Bug 131203 - In the case of import of some DOCX documents with tables with specified table column width, created with Apache POI library, LO throws an exception
Summary: In the case of import of some DOCX documents with tables with specified table...
Status: VERIFIED FIXED
Alias: None
Product: LibreOffice
Classification: Unclassified
Component: Writer (show other bugs)
Version:
(earliest affected)
6.1 all versions
Hardware: x86-64 (AMD64) Linux (All)
: medium normal
Assignee: Not Assigned
URL:
Whiteboard: target:7.6.0 target:7.5.0.2 target:7.4.6
Keywords: bibisected, bisected, filter:docx
: 150943 (view as bug list)
Depends on:
Blocks: DOCX-SAXParse DOCX-Opening MSO-External-Producers
  Show dependency treegraph
 
Reported: 2020-03-07 12:31 UTC by Artur Linhart
Modified: 2023-03-29 17:56 UTC (History)
7 users (show)

See Also:
Crash report or crash signature:


Attachments
ZIP file containing all files mentioned in the error description (34.86 KB, application/zip)
2020-03-07 12:31 UTC, Artur Linhart
Details
Screenshot of the problem in current bibisect-6.5 repo (46.90 KB, image/png)
2020-03-26 09:17 UTC, NISZ LibreOffice Team
Details

Note You need to log in before you can comment on or make changes to this bug.
Description Artur Linhart 2020-03-07 12:31:48 UTC
Created attachment 158466 [details]
ZIP file containing all files mentioned in the error description

In the case of the documents, created by the Apache POI library from Java (version 4.1.2), where are specified the sizes of the table columns
(used statement in java - loop over columns j and rows i - are 

XWPFTableRow row = locTable.getRow(i);
XWPFTableCell cell = row.getCell(j);
cell.getCTTc().addNewTcPr().addNewTcW().setW(BigInteger.valueOf(aColumnSize[j]));

the produced document is readable by MS Word and the columns are set corectly, but in the case the document is imported into LibreOffice, the program crashes (disappears) and if opening in the already opened Libre Office, Error about the incorrect file content is displayed and if the answer is "No" to the conencted question if the error has to be ignored, then the second error is shown with the error N4o3tl14divide_by_zeroE: divide by zero.

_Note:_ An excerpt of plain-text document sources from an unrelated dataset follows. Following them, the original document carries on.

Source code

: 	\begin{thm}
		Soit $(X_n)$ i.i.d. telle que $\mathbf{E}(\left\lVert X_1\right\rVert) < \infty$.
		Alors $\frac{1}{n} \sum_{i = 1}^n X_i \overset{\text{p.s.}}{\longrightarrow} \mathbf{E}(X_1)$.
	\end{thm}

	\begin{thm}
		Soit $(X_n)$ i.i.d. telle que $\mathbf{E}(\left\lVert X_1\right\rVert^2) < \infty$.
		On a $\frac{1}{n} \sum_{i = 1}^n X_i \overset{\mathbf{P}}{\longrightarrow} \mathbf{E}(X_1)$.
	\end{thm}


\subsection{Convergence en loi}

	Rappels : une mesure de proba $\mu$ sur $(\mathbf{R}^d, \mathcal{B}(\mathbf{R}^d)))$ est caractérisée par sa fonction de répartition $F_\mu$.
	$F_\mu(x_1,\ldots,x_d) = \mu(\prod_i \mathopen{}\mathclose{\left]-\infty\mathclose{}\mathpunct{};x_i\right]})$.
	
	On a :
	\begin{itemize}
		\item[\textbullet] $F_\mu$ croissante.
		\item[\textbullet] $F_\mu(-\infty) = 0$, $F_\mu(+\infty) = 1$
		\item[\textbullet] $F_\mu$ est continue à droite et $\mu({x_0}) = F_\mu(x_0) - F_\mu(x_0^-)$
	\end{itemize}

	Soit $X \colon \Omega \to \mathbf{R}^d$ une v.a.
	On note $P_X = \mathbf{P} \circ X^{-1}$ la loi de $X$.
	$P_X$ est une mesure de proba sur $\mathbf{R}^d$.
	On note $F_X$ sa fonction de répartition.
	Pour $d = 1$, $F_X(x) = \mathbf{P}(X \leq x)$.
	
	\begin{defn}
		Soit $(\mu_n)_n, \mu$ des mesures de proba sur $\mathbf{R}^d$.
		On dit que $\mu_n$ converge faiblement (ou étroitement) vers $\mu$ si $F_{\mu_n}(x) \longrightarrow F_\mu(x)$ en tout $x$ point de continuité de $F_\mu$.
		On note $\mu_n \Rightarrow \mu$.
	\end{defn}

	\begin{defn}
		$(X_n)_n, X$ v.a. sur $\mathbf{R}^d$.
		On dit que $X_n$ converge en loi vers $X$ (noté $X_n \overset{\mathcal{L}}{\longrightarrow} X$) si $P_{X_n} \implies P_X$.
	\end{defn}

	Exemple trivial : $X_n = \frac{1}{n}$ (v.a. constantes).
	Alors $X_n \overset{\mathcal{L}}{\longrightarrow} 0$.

If I select the option "yes" to ignore the error, then the document is opened and displays something different - after the header of the first table is displayed nothing, also the first table headers are written not in table columns, but below themselves and the rest of the document is not displayed at all.

In the attachments are screenshots of both error messages, and the document, where the problem occurs. I have also generated the document again, where the only difference is, the group properties of the tables are not specified explicitly (then the file is opened in LE as expected), so the content of the both files can be compared in order to locate the exact problem.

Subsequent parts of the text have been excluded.